Audrey Hepburn machte alles anders

Haltung, Anmut, Eleganz: Stilistisch war Audrey Hepburn (1929–1993) Botin einer neuen Zeit, trotz ihrer Rollen als gelehrige Kindfrau. Das würdigt eine Ausstellung in ihrer Geburtsstadt Brüssel

Der Modedesigner Hubert de Givenchy begutachtet in seinem Pariser Atelier Audrey Hepburn in einem seiner Kleider Foto: Sunset Boulevard/Corbis/Getty Images

Von Johanna Schmeller

Eine Frau, die selbst in einem Kartoffelsack noch gut aussieht“, so beschreibt der Designer Hubert de Givenchy die Leinwandikone Audrey Hepburn: Ihr Lachen war leise, ihr Haar bald kurz.

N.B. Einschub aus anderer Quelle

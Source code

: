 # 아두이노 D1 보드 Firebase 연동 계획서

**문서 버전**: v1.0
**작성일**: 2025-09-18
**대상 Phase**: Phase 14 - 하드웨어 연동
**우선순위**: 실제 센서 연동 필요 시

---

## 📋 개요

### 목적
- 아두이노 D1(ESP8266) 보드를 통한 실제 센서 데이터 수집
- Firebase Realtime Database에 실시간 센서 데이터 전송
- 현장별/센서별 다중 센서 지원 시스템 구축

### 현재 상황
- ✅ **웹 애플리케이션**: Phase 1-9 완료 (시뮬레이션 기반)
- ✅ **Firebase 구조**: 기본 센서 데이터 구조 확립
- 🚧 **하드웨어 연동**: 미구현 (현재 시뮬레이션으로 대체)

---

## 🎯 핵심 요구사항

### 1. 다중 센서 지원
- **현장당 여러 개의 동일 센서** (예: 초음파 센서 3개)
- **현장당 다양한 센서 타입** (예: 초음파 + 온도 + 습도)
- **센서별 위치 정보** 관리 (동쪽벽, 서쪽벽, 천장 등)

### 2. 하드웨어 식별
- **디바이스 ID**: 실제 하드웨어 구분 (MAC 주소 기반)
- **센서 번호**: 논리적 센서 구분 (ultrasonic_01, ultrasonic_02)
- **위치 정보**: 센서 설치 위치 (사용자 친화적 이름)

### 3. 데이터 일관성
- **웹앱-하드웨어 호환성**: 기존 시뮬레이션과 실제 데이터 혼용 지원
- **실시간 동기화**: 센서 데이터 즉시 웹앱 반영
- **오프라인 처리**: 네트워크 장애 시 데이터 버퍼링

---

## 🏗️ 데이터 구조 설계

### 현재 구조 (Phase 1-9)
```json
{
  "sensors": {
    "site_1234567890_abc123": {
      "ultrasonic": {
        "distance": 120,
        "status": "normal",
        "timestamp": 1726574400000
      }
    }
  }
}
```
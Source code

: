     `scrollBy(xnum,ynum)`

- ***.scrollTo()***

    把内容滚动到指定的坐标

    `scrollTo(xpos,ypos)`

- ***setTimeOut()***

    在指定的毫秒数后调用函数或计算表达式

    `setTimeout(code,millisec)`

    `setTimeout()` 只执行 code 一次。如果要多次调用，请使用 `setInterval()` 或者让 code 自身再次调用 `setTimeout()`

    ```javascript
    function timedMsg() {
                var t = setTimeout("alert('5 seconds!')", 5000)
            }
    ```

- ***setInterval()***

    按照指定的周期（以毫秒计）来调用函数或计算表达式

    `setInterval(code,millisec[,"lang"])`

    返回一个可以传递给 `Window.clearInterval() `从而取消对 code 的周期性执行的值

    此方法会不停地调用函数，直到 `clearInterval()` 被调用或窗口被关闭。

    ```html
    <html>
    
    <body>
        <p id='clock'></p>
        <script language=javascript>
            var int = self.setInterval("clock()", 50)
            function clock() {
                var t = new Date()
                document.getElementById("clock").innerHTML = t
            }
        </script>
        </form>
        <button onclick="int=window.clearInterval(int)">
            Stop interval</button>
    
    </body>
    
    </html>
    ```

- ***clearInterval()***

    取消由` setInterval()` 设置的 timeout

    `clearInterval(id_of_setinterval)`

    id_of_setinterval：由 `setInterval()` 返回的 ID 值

Den Allüren der Hollywooddiven setzte sie eine Grazie entgegen, die sie sich als Ballerina erarbeitet hatte.

Noch bis zum Spätsommer gibt eine Schau in ihrer Geburtsstadt Brüssel einen Überblick. Der Frau, nicht der Ikone möchte die von ihrem Sohn Sean Hepburn Ferrer kuratierte Ausstellung in der Galerie Vanderborght nahekommen. Neben Fotos werden Accessoires und Kleidungsstücke gezeigt, etwa ihre Ballerinas. Komplettiert wird dies durch Videos und Memorabilia wie Hepburns Modezeichnungen und durch Schriftstücke zu ihrem humanitären Engagement für das weltweite Kinderhilfswerk Unicef.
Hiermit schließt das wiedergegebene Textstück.